The fuel levy issue was the most conflated. Both the minister and DG referred to an additional R3.65/litre levy, and the spokesperson for the transport department tried to counter this by saying it was a total, not additional, amount. He said the additional sum would be R1.55/litre.
I saw DG Mawethu Vilana telling journalist Chantal Rutter an additional levy of R3.17/litre or R3.65/litre would be required when he spoke about this on ANN7 last Monday night. Apparently so did Alli, because the next day he told the panel an extra R3.69/ litre would be needed and “Sanral would be happy to get that”. It appears the players didn’t agree beforehand at which level to set the lie and ended up contradicting one another.

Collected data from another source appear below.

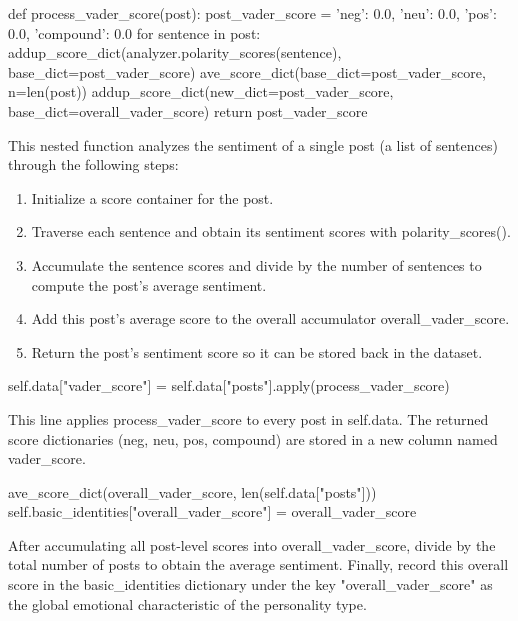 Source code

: \documentclass[12pt]{article}
\numberwithin{figure}{section}  %
\begin{document}
	\begin{python}
def process_vader_score(post):
    post_vader_score = {'neg': 0.0, 'neu': 0.0, 'pos': 0.0, 'compound': 0.0}
    for sentence in post:
        addup_score_dict(analyzer.polarity_scores(sentence), base_dict=post_vader_score)
    ave_score_dict(base_dict=post_vader_score, n=len(post))
    addup_score_dict(new_dict=post_vader_score, base_dict=overall_vader_score)
    return post_vader_score
	\end{python}
	This nested function analyzes the sentiment of a single post (a list of
	sentences) through the following steps:
	\begin{enumerate}
	\item Initialize a score container for the post.
	\item Traverse each sentence and obtain its sentiment scores with
	polarity\_scores().
	\item Accumulate the sentence scores and divide by the number of sentences
	to compute the post’s average sentiment.
	\item Add this post’s average score to the overall accumulator
	overall\_vader\_score.
	\item Return the post’s sentiment score so it can be stored back in the
	dataset.
	\end{enumerate}
	\begin{python}
self.data["vader_score"] = self.data["posts"].apply(process_vader_score)
	\end{python}
	This line applies process\_vader\_score to every post in self.data. The
	returned score dictionaries (neg, neu, pos, compound) are stored in a new
	column named vader\_score.
	\begin{python}
ave_score_dict(overall_vader_score, len(self.data["posts"]))
self.basic_identities["overall_vader_score"] = overall_vader_score
	\end{python}
	After accumulating all post-level scores into overall\_vader\_score, divide
	by the total number of posts to obtain the average sentiment. Finally,
	record this overall score in the basic\_identities dictionary under the key
	"overall\_vader\_score" as the global emotional characteristic of the
	personality type.
	
\end{document}
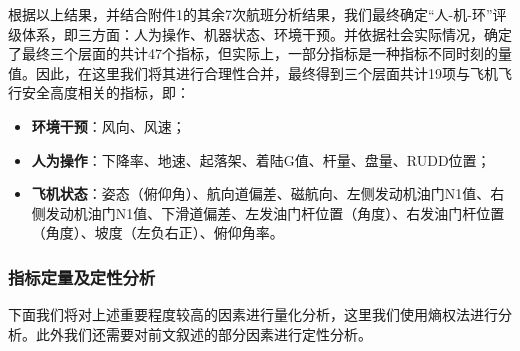 \documentclass{MathorCupModeling}
\begin{document}
	根据以上结果，并结合附件1的其余7次航班分析结果，我们最终确定“人-机-环”评级体系，即三方面：人为操作、机器状态、环境干预。并依据社会实际情况，确定了最终三个层面的共计47个指标，但实际上，一部分指标是一种指标不同时刻的量值。因此，在这里我们将其进行合理性合并，最终得到三个层面共计19项与飞机飞行安全高度相关的指标，即：
	\begin{itemize}\label{确定指标}
		\item \textbf{环境干预}：风向、风速；
		\item \textbf{人为操作}：下降率、地速、起落架、着陆G值、杆量、盘量、RUDD位置；
		\item \textbf{飞机状态}：姿态（俯仰角）、航向道偏差、磁航向、左侧发动机油门N1值、右侧发动机油门N1值、下滑道偏差、左发油门杆位置（角度）、右发油门杆位置（角度）、坡度（左负右正）、俯仰角率。
	\end{itemize}

	\subsubsection{指标定量及定性分析}
	下面我们将对上述重要程度较高的因素进行量化分析，这里我们使用熵权法进行分析。此外我们还需要对前文叙述的部分因素进行定性分析。
\end{document}
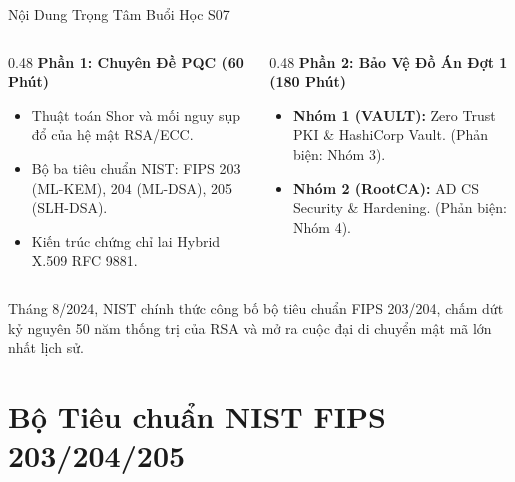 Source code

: \begin{frame}{Nội Dung Trọng Tâm Buổi Học S07}
  \begin{columns}[T]
    \begin{column}{0.48\textwidth}
      \textbf{Phần 1: Chuyên Đề PQC (60 Phút)}
      \begin{itemize}\small
        \item Thuật toán Shor và mối nguy sụp đổ của hệ mật RSA/ECC.
        \item Bộ ba tiêu chuẩn NIST: FIPS 203 (ML-KEM), 204 (ML-DSA), 205 (SLH-DSA).
        \item Kiến trúc chứng chỉ lai Hybrid X.509 RFC 9881.
      \end{itemize}
    \end{column}
    \begin{column}{0.48\textwidth}
      \textbf{Phần 2: Bảo Vệ Đồ Án Đợt 1 (180 Phút)}
      \begin{itemize}\small
        \item \textbf{Nhóm 1 (VAULT):} Zero Trust PKI \& HashiCorp Vault. (Phản biện: Nhóm 3).
        \item \textbf{Nhóm 2 (RootCA):} AD CS Security \& Hardening. (Phản biện: Nhóm 4).
      \end{itemize}
    \end{column}
  \end{columns}

  \begin{keybox}
    Tháng 8/2024, NIST chính thức công bố bộ tiêu chuẩn FIPS 203/204, chấm dứt kỷ nguyên 50 năm thống trị của RSA và mở ra cuộc đại di chuyển mật mã lớn nhất lịch sử.
  \end{keybox}
\end{frame}

\section{Bộ Tiêu chuẩn NIST FIPS 203/204/205}

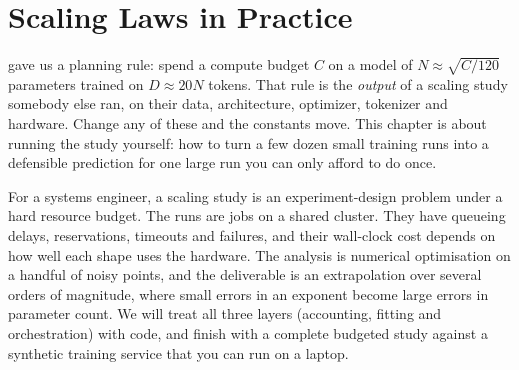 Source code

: \chapter{Scaling Laws in Practice}\label{ch:scalinglaws}

 gave us a planning rule: spend a compute budget $C$ on a model of
$N\approx\sqrt{C/120}$ parameters trained on $D\approx 20N$ tokens. That rule is the
\emph{output} of a scaling study somebody else ran, on their data, architecture, optimizer,
tokenizer and hardware. Change any of these and the constants move. This chapter is about
running the study yourself: how to turn a few dozen small training runs into a defensible
prediction for one large run you can only afford to do once.

For a systems engineer, a scaling study is an experiment-design problem under a hard resource
budget. The runs are jobs on a shared cluster. They have queueing delays, reservations, timeouts
and failures, and their wall-clock cost depends on how well each shape uses the hardware.
The analysis is numerical optimisation on a handful of noisy points, and the deliverable is an
extrapolation over several orders of magnitude, where small errors in an exponent become large
errors in parameter count. We will treat all three layers (accounting, fitting and
orchestration) with code, and finish with a complete budgeted study against a synthetic training
service that you can run on a laptop.

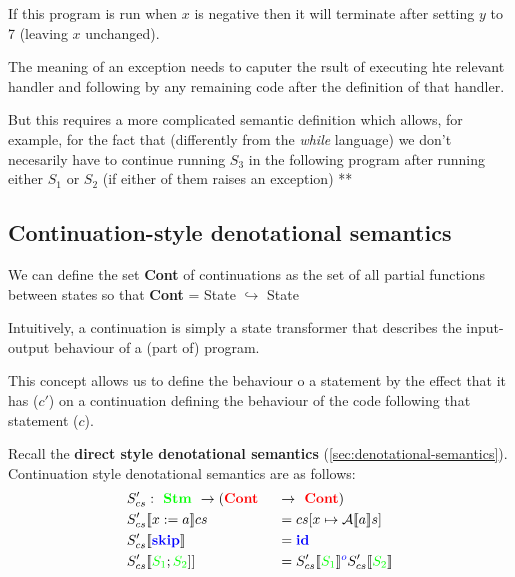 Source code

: \documentclass[11pt,a4paper,titlepage,dvipsnames,cmyk]{scrartcl}
\newcommand\pfun{\hookrightarrow}
\begin{document}
If this program is run when $x$ is negative then it will terminate after
setting $y$ to 7 (leaving $x$ unchanged).

The meaning of an exception needs to caputer the rsult of executing hte
relevant handler and following by any remaining code after the definition
of that handler.

But this requires a more complicated semantic definition which allows, for
example, for the fact that (differently from the \textit{while} language)
we don't necesarily have to continue running $S_3$ in the following
program after running either $S_1$ or $S_2$ (if either of them raises an
exception) ** %

\subsection{Continuation-style denotational semantics}%
\label{sub:continuation-style}
We can define the set {\color{red}\textbf{Cont}} of continuations as the
set of all partial functions between states so that
{\color{red}\textbf{Cont}} = {\color{red}State} $\pfun$ {\color{red}State}

Intuitively, a continuation is simply a state transformer that describes
the input-output behaviour of a (part of) program.

This concept allows us to define the behaviour o a statement  by the
effect that it has ($c'$) on a continuation defining the behaviour of the
code following that statement ($c$).

Recall the \textbf{direct style denotational semantics}
(\ref{sec:denotational-semantics}). Continuation style denotational
semantics are as follows:
\begin{alignat*}{2}
    &S'_{cs} : {\color{green}\textbf{ Stm }} \rightarrow (
    {\color{red}\textbf{Cont }} &&\rightarrow {\color{red}\textbf{ Cont}}) \\
    &S'_{cs} [\![x:=a]\!]c s &&= c s [x \mapsto \mathcal{A}[\![a]\!]s] \\
    &S'_{cs} [\![ {\color{blue}\textbf{skip}}]\!] &&=
    {\color{blue}\textbf{id}} \\
    &S'_{cs}[\![ {\color{green}S_1}; {\color{green}S_2} ]] &&= S'_{cs}[\![
    {\color{green}S_1} ]\!] ^ {\color{blue}o} S'_{cs} [\![
    {\color{green}S_2} ]\!] \\
\end{alignat*}
\end{document}

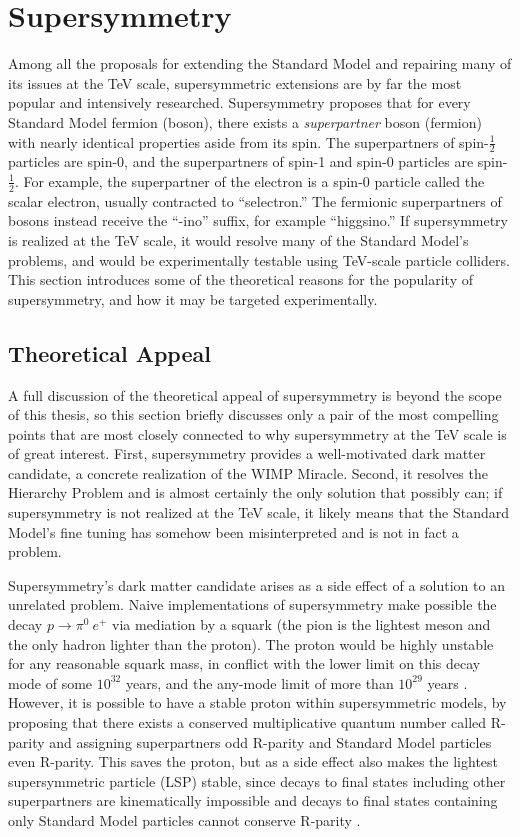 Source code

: \section{Supersymmetry} \label{sec:SUSY}

Among all the proposals for extending the Standard Model and repairing many of its issues at the TeV scale, supersymmetric extensions are by far the most popular and intensively researched.
Supersymmetry proposes that for every Standard Model fermion (boson), there exists a {\it superpartner} boson (fermion) with nearly identical properties aside from its spin.
The superpartners of spin-$\frac{1}{2}$ particles are spin-0, and the superpartners of spin-1 and spin-0 particles are spin-$\frac{1}{2}$.
For example, the superpartner of the electron is a spin-0 particle called the scalar electron, usually contracted to ``selectron.''
The fermionic superpartners of bosons instead receive the ``-ino'' suffix, for example ``higgsino.''
If supersymmetry is realized at the TeV scale, it would resolve many of the Standard Model's problems, and would be experimentally testable using TeV-scale particle colliders.
This section introduces some of the theoretical reasons for the popularity of supersymmetry, and how it may be targeted experimentally.

  \subsection{Theoretical Appeal} \label{sec:SUSYappeal}

  A full discussion of the theoretical appeal of supersymmetry is beyond the scope of this thesis, so this section briefly discusses only a pair of the most compelling points that are most closely connected to why supersymmetry at the TeV scale is of great interest.
  First, supersymmetry provides a well-motivated dark matter candidate, a concrete realization of the WIMP Miracle.
  Second, it resolves the Hierarchy Problem and is almost certainly the only solution that possibly can; if supersymmetry is not realized at the TeV scale, it likely means that the Standard Model's fine tuning has somehow been misinterpreted and is not in fact a problem.

  Supersymmetry's dark matter candidate arises as a side effect of a solution to an unrelated problem.
  Naive implementations of supersymmetry make possible the decay $p \rightarrow \pi^0~e^+$ via mediation by a squark (the pion is the lightest meson and the only hadron lighter than the proton).
  The proton would be highly unstable for any reasonable squark mass, in conflict with the lower limit on this decay mode of some $10^{32}$ years, and the any-mode limit of more than $10^{29}$ years \cite{pdg}.
  However, it is possible to have a stable proton within supersymmetric models, by proposing that there exists a conserved multiplicative quantum number called R-parity and assigning superpartners odd R-parity and Standard Model particles even R-parity.
  This saves the proton, but as a side effect also makes the lightest supersymmetric particle (LSP) stable, since decays to final states including other superpartners are kinematically impossible and decays to final states containing only Standard Model particles cannot conserve R-parity \cite{pdg}.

An extra R3.69/litre levy would generate R85 billion a year based on 2013 fuel-volume sales, and this would address the backlog on maintenance and road building countrywide. It has little to do with the current Gauteng Freeway Improvement Project (GFIP), which Justice Project SA calculated would require an extra 14c per litre fuel levy to settle the R22 billion debt and maintain the GFIP.
The panel is reviewing e-tolling’s socioeconomic impact and is acutely focused on the current GFIP. The transport department and Sanral are trying to use the panel to address all road infrastructure issues throughout South Africa.
So who exactly is peddling “misinformation and lies”?